After some refactoring of my OptiX 7.0 program, i keep getting the error: “an illegal memory access was encountered” when calling optixLaunch.
I have tried creating a pipeline with an empty raygen program, and the error persits, so i know it is not some error in my CUDA code.
I have spent quite some time already to try and debug this, but i just cant seem to make the error go away.
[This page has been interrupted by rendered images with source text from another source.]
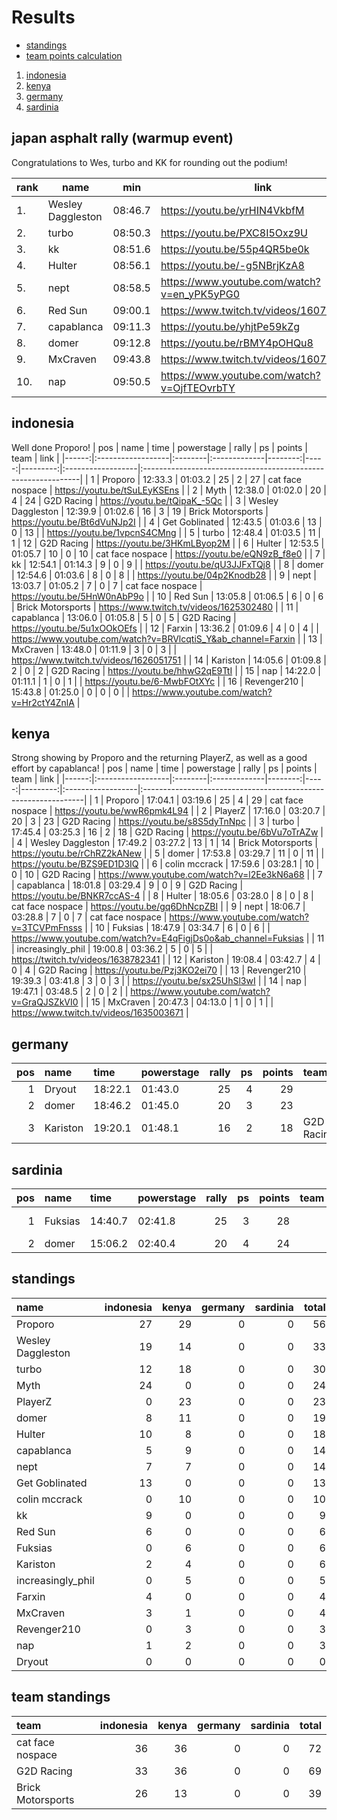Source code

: 
# Results

- [standings](https://github.com/xlsrln/cat/blob/main/results.md#standings)
- [team points calculation](https://github.com/xlsrln/cat/blob/main/cat_rules.md#appendix-team-points)

1. [indonesia](https://github.com/xlsrln/cat/blob/main/results.md#indonesia)
2. [kenya](https://github.com/xlsrln/cat/blob/main/results.md#kenya)
3. [germany](https://github.com/xlsrln/cat/blob/main/results.md#germany)
4. [sardinia](https://github.com/xlsrln/cat/blob/main/results.md#sardinia)



## japan asphalt rally (warmup event)

Congratulations to Wes, turbo and KK for rounding out the podium!

| rank | name              | min     | link                                         |
| ---- | ----------------- | ------- | -------------------------------------------- |
| 1.   | Wesley Daggleston | 08:46.7 | https://youtu.be/yrHIN4VkbfM                 |
| 2.   | turbo             | 08:50.3 | https://youtu.be/PXC8I5Oxz9U                 |
| 3.   | kk                | 08:51.6 | https://youtu.be/55p4QR5be0k                 |
| 4.   | Hulter            | 08:56.1 | https://youtu.be/-g5NBrjKzA8                 |
| 5.   | nept              | 08:58.5 | https://www.youtube.com/watch?v=en_yPK5yPG0 |
| 6.   | Red Sun           | 09:00.1 | https://www.twitch.tv/videos/1607608745      |
| 7.   | capablanca	       | 09:11.3 | https://youtu.be/yhjtPe59kZg
| 8.   | domer             | 09:12.8 | https://youtu.be/rBMY4pOHQu8                 |
| 9.   | MxCraven          | 09:43.8 | https://www.twitch.tv/videos/1607365265      |
|10.   | nap               | 09:50.5 | https://www.youtube.com/watch?v=OjfTEOvrbTY  |

## indonesia
Well done Proporo!
|   pos | name              | time    | powerstage   |   rally |   ps |   points | team              | link                                                          |
|------:|:------------------|:--------|:-------------|--------:|-----:|---------:|:------------------|:--------------------------------------------------------------|
|     1 | Proporo           | 12:33.3 | 01:03.2      |      25 |    2 |       27 | cat face nospace  | https://youtu.be/tSuLEyKSEns                                  |
|     2 | Myth              | 12:38.0 | 01:02.0      |      20 |    4 |       24 | G2D Racing        | https://youtu.be/tQipaK_-5Qc                                  |
|     3 | Wesley Daggleston | 12:39.9 | 01:02.6      |      16 |    3 |       19 | Brick Motorsports | https://youtu.be/Bt6dVuNJp2I                                  |
|     4 | Get Goblinated    | 12:43.5 | 01:03.6      |      13 |    0 |       13 |                   | https://youtu.be/1vpcnS4CMng                                  |
|     5 | turbo             | 12:48.4 | 01:03.5      |      11 |    1 |       12 | G2D Racing        | https://youtu.be/3HKmLByop2M                                  |
|     6 | Hulter            | 12:53.5 | 01:05.7      |      10 |    0 |       10 | cat face nospace  | https://youtu.be/eQN9zB_f8e0                                  |
|     7 | kk                | 12:54.1 | 01:14.3      |       9 |    0 |        9 |                   | https://youtu.be/qU3JJFxTQj8                                  |
|     8 | domer             | 12:54.6 | 01:03.6      |       8 |    0 |        8 |                   | https://youtu.be/04p2Knodb28                                  |
|     9 | nept              | 13:03.7 | 01:05.2      |       7 |    0 |        7 | cat face nospace  | https://youtu.be/5HnW0nAbP9o                                  |
|    10 | Red Sun           | 13:05.8 | 01:06.5      |       6 |    0 |        6 | Brick Motorsports | https://www.twitch.tv/videos/1625302480                       |
|    11 | capablanca        | 13:06.0 | 01:05.8      |       5 |    0 |        5 | G2D Racing        | https://youtu.be/5u1xOOkOEfs                                  |
|    12 | Farxin            | 13:36.2 | 01:09.6      |       4 |    0 |        4 |                   | https://www.youtube.com/watch?v=BRVlcqtiS_Y&ab_channel=Farxin |
|    13 | MxCraven          | 13:48.0 | 01:11.9      |       3 |    0 |        3 |                   | https://www.twitch.tv/videos/1626051751                       |
|    14 | Kariston          | 14:05.6 | 01:09.8      |       2 |    0 |        2 | G2D Racing        | https://youtu.be/hhwG2qE9TtI                                  |
|    15 | nap               | 14:22.0 | 01:11.1      |       1 |    0 |        1 |                   | https://youtu.be/6-MwbFOtXYc                                  |
|    16 | Revenger210       | 15:43.8 | 01:25.0      |       0 |    0 |        0 |                   | https://www.youtube.com/watch?v=Hr2ctY4ZnlA                   |

## kenya
Strong showing by Proporo and the returning PlayerZ, as well as a good effort by capablanca!
|   pos | name              | time    | powerstage   |   rally |   ps |   points | team              | link                                                           |
|------:|:------------------|:--------|:-------------|--------:|-----:|---------:|:------------------|:---------------------------------------------------------------|
|     1 | Proporo           | 17:04.1 | 03:19.6      |      25 |    4 |       29 | cat face nospace  | https://youtu.be/wwR6pmk4L94                                   |
|     2 | PlayerZ           | 17:16.0 | 03:20.7      |      20 |    3 |       23 | G2D Racing        | https://youtu.be/s8S5dyTnNpc                                   |
|     3 | turbo             | 17:45.4 | 03:25.3      |      16 |    2 |       18 | G2D Racing        | https://youtu.be/6bVu7oTrAZw                                   |
|     4 | Wesley Daggleston | 17:49.2 | 03:27.2      |      13 |    1 |       14 | Brick Motorsports | https://youtu.be/rChRZ2kANew                                   |
|     5 | domer             | 17:53.8 | 03:29.7      |      11 |    0 |       11 |                   | https://youtu.be/BZS9ED1D3IQ                                   |
|     6 | colin mccrack     | 17:59.6 | 03:28.1      |      10 |    0 |       10 | G2D Racing        | https://www.youtube.com/watch?v=l2Ee3kN6a68                    |
|     7 | capablanca        | 18:01.8 | 03:29.4      |       9 |    0 |        9 | G2D Racing        | https://youtu.be/BNKR7ccAS-4                                   |
|     8 | Hulter            | 18:05.6 | 03:28.0      |       8 |    0 |        8 | cat face nospace  | https://youtu.be/gq6DhNcpZBI                                   |
|     9 | nept              | 18:06.7 | 03:28.8      |       7 |    0 |        7 | cat face nospace  | https://www.youtube.com/watch?v=3TCVPmFnsss                    |
|    10 | Fuksias           | 18:47.9 | 03:34.7      |       6 |    0 |        6 |                   | https://www.youtube.com/watch?v=E4qFigjDs0o&ab_channel=Fuksias |
|    11 | increasingly_phil | 19:00.8 | 03:36.2      |       5 |    0 |        5 |                   | https://twitch.tv/videos/1638782341                            |
|    12 | Kariston          | 19:08.4 | 03:42.7      |       4 |    0 |        4 | G2D Racing        | https://youtu.be/Pzj3KO2ei70                                   |
|    13 | Revenger210       | 19:39.3 | 03:41.8      |       3 |    0 |        3 |                   | https://youtu.be/sx25UhSl3wI                                   |
|    14 | nap               | 19:47.1 | 03:48.5      |       2 |    0 |        2 |                   | https://www.youtube.com/watch?v=GraQJSZkVI0                    |
|    15 | MxCraven          | 20:47.3 | 04:13.0      |       1 |    0 |        1 |                   | https://www.twitch.tv/videos/1635003671  |

## germany

|   pos | name     | time    | powerstage   |   rally |   ps |   points | team       | link                                        |
|------:|:---------|:--------|:-------------|--------:|-----:|---------:|:-----------|:--------------------------------------------|
|     1 | Dryout   | 18:22.1 | 01:43.0      |      25 |    4 |       29 |            | https://youtu.be/SKR9iUaDd7I                |
|     2 | domer    | 18:46.2 | 01:45.0      |      20 |    3 |       23 |            | https://youtu.be/JnGVx8PXmfA                |
|     3 | Kariston | 19:20.1 | 01:48.1      |      16 |    2 |       18 | G2D Racing | https://www.youtube.com/watch?v=5yLjyDsE6HM |

## sardinia

|   pos | name    | time    | powerstage   |   rally |   ps |   points | team   | link                                                           |
|------:|:--------|:--------|:-------------|--------:|-----:|---------:|:-------|:---------------------------------------------------------------|
|     1 | Fuksias | 14:40.7 | 02:41.8      |      25 |    3 |       28 |        | https://www.youtube.com/watch?v=JaIl2hoHcRU&ab_channel=Fuksias |
|     2 | domer   | 15:06.2 | 02:40.4      |      20 |    4 |       24 |        | https://youtu.be/tEHdrNKjTFg                                   |

## standings
| name              |   indonesia |   kenya |   germany |   sardinia |   total |
|:------------------|------------:|--------:|----------:|-----------:|--------:|
| Proporo           |          27 |      29 |         0 |          0 |      56 |
| Wesley Daggleston |          19 |      14 |         0 |          0 |      33 |
| turbo             |          12 |      18 |         0 |          0 |      30 |
| Myth              |          24 |       0 |         0 |          0 |      24 |
| PlayerZ           |           0 |      23 |         0 |          0 |      23 |
| domer             |           8 |      11 |         0 |          0 |      19 |
| Hulter            |          10 |       8 |         0 |          0 |      18 |
| capablanca        |           5 |       9 |         0 |          0 |      14 |
| nept              |           7 |       7 |         0 |          0 |      14 |
| Get Goblinated    |          13 |       0 |         0 |          0 |      13 |
| colin mccrack     |           0 |      10 |         0 |          0 |      10 |
| kk                |           9 |       0 |         0 |          0 |       9 |
| Red Sun           |           6 |       0 |         0 |          0 |       6 |
| Fuksias           |           0 |       6 |         0 |          0 |       6 |
| Kariston          |           2 |       4 |         0 |          0 |       6 |
| increasingly_phil |           0 |       5 |         0 |          0 |       5 |
| Farxin            |           4 |       0 |         0 |          0 |       4 |
| MxCraven          |           3 |       1 |         0 |          0 |       4 |
| Revenger210       |           0 |       3 |         0 |          0 |       3 |
| nap               |           1 |       2 |         0 |          0 |       3 |
| Dryout            |           0 |       0 |         0 |          0 |       0 |

## team standings
| team              |   indonesia |   kenya |   germany |   sardinia |   total |
|:------------------|------------:|--------:|----------:|-----------:|--------:|
| cat face nospace  |          36 |      36 |         0 |          0 |      72 |
| G2D Racing        |          33 |      36 |         0 |          0 |      69 |
| Brick Motorsports |          26 |      13 |         0 |          0 |      39 |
Running cuda-memcheck gives the following error:
========= Host API memory access error at host access to 0x7f6885e09cf8 of size 1164 bytes ========= Invalid range on access by cudaMemcopy source. ========= Saved host backtrace up to driver entry point at error ========= Host Frame:/usr/lib/x86_64-linux-gnu/libcuda.so.1 (cuMemcpyDtoDAsync_v2 + 0x219) [0x293d59] ========= Host Frame:/usr/lib/x86_64-linux-gnu/libnvidia-rtcore.so.440.26 [0x14b2bb] ========= Host Frame:/usr/lib/x86_64-linux-gnu/libnvidia-rtcore.so.440.26 [0x14bd0d] ========= Host Frame:/usr/lib/x86_64-linux-gnu/libnvoptix.so.1 [0x167998] ========= Host Frame:/usr/lib/x86_64-linux-gnu/libnvoptix.so.1 [0x72c875] ========= Host Frame:godray.8447d32d/godray [0x13f00] ========= Host Frame:godray.8447d32d/godray [0xfabb] ========= Host Frame:/lib/x86_64-linux-gnu/libc.so.6 (__libc_start_main + 0xe7) [0x21b97] ========= Host Frame:godray.8447d32d/godray [0x1068a]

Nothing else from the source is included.